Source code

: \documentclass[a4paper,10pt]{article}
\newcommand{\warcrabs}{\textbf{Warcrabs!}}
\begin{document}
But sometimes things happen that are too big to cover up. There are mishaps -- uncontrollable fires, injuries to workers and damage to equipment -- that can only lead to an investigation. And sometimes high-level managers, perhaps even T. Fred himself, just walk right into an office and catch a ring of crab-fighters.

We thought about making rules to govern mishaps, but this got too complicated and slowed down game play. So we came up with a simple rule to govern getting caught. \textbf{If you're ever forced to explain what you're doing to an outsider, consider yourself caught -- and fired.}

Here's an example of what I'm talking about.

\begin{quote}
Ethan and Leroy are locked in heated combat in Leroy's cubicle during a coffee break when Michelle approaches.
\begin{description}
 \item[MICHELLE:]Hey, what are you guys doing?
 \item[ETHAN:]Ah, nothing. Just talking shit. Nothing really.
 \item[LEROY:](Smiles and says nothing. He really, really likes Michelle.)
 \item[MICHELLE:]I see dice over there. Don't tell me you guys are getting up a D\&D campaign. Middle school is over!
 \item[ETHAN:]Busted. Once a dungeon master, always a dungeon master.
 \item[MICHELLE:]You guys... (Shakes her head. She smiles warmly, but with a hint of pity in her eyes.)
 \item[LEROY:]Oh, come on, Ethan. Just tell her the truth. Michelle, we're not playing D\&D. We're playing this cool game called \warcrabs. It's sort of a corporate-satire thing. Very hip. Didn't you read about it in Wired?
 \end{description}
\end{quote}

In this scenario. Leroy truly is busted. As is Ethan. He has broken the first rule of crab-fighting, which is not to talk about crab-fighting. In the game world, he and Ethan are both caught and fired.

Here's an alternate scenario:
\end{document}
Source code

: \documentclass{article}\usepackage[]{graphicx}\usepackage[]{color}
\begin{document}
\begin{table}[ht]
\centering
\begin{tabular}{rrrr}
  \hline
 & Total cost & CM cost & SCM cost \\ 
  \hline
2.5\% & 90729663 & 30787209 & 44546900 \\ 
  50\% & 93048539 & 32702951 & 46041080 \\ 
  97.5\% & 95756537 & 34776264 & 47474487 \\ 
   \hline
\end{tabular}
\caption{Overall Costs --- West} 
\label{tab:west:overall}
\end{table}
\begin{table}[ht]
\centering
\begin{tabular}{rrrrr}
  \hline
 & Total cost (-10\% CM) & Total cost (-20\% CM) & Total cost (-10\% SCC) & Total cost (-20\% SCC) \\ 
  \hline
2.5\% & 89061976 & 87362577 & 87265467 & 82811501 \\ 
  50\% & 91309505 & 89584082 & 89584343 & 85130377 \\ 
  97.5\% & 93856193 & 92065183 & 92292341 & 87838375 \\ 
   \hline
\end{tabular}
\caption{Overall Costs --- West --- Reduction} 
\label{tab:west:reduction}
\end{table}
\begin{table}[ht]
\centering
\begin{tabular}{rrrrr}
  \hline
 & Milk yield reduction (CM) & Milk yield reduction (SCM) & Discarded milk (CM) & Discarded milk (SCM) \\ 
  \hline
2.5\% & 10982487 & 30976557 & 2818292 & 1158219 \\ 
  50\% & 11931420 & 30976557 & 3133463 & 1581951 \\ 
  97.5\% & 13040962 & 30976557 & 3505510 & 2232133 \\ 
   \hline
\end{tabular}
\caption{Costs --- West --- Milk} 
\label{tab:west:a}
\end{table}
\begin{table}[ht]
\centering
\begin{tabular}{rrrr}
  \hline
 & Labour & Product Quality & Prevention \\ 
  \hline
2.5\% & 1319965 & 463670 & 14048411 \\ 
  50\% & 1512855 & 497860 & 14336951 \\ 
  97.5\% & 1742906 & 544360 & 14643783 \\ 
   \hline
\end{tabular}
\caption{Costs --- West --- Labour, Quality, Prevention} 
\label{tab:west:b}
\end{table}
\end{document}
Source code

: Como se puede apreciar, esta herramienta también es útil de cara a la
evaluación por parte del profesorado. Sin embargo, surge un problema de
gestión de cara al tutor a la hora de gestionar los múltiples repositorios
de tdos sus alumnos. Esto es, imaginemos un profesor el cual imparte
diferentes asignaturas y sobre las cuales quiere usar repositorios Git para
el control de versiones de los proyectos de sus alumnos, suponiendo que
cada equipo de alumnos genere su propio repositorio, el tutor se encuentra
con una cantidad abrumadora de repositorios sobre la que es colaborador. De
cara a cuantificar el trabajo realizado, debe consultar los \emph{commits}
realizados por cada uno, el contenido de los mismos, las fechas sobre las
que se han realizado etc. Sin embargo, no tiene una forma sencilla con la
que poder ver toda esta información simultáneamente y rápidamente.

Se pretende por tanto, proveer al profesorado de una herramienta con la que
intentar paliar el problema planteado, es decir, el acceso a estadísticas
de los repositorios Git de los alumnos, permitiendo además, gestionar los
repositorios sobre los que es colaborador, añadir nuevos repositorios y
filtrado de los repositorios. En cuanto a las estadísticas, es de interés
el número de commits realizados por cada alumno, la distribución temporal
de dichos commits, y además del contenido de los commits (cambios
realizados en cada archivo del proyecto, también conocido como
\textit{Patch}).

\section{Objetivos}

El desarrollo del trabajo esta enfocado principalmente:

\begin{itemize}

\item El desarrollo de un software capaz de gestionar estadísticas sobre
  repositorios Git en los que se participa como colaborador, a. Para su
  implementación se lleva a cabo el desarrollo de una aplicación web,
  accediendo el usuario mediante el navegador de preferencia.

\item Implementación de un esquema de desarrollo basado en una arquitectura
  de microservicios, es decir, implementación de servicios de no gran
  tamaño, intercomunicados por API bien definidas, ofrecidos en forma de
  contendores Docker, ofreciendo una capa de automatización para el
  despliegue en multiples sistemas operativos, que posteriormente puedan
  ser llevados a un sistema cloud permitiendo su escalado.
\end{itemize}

○ ○ ○

Copy every line from the data that includes the string "really".

Worked solution:
 \item[ETHAN:]Ah, nothing. Just talking shit. Nothing really.
 \item[LEROY:](Smiles and says nothing. He really, really likes Michelle.)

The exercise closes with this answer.